Motto: 30. De opmerkingen, gemaakt bij het ontwerp ingezonder onder motto 2555, kunnen voor een groot deel ook voor dit project gelden. Hier is echter meer eenheid verkregen tussen opbouwen toren lichaam. De voordracht is verdienstelijk. Motto: 26-11-51. De afsluiting van de toren vertoont een behoorlijk silhouet, doch de detaillering is wat mat en onpersoonlijk. De lage afsluiting is aesthetisch bevredigend, ofschoon deze door de bevolking niet geheel als zodanig zou worden beschouwd; vooral niet omdat het sacrale karakter van de toren onvoldoende tot uitdrukking komt.

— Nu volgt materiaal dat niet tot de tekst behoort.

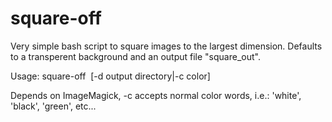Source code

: # square-off

Very simple bash script to square images to the largest dimension. Defaults to a transperent background and an output file "square_out".

Usage: square-off <image> [-d output directory|-c color]
  
Depends on ImageMagick, -c accepts normal color words, i.e.: 'white', 'black', 'green', etc...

In technisch opzicht zijn er wel bezwaren te vrezen. De verantwoording is te summier om een antwoord te kunnen geven, op de vraag hoe de bekroning vormvast op de onderbouw zou moeten worden geplaatst. De manier waarop de schoren zijn aangebracht is niet geheel juist. De tekening is pittoresk en knap voorgedragen. Motto: Lux. Dit is een eenvoudig, doch aanvaardbaar plan. Het is goed van compositie en ook het silhouet, hoewel niet geheel onberispelijk, zal zowel frontaal als overhoeks gezien, wel voldoen. De opbouw heeft enige verwantschap met de kleine torentjes op de topgevels naast de grote kerktoren, maar hij mist de charme daarvan: de detaillering is te dor en te weinig speels. Bij uitvoering zouden geen grote problemen te vrezen zijn. Maar wel staat te bezien of deze al te simpele oplossing in overeenstemming is met de gerechtvaardigde wensen van de stadsbevolking, die gewend aan de enorme spits, die vroeger de toren
bekroonde, zich niet tevreden zal kunnen stellen met een project, dat niet oorspronkelijk en te weinig verheffend is. Het tekenwerk is behoorlijk.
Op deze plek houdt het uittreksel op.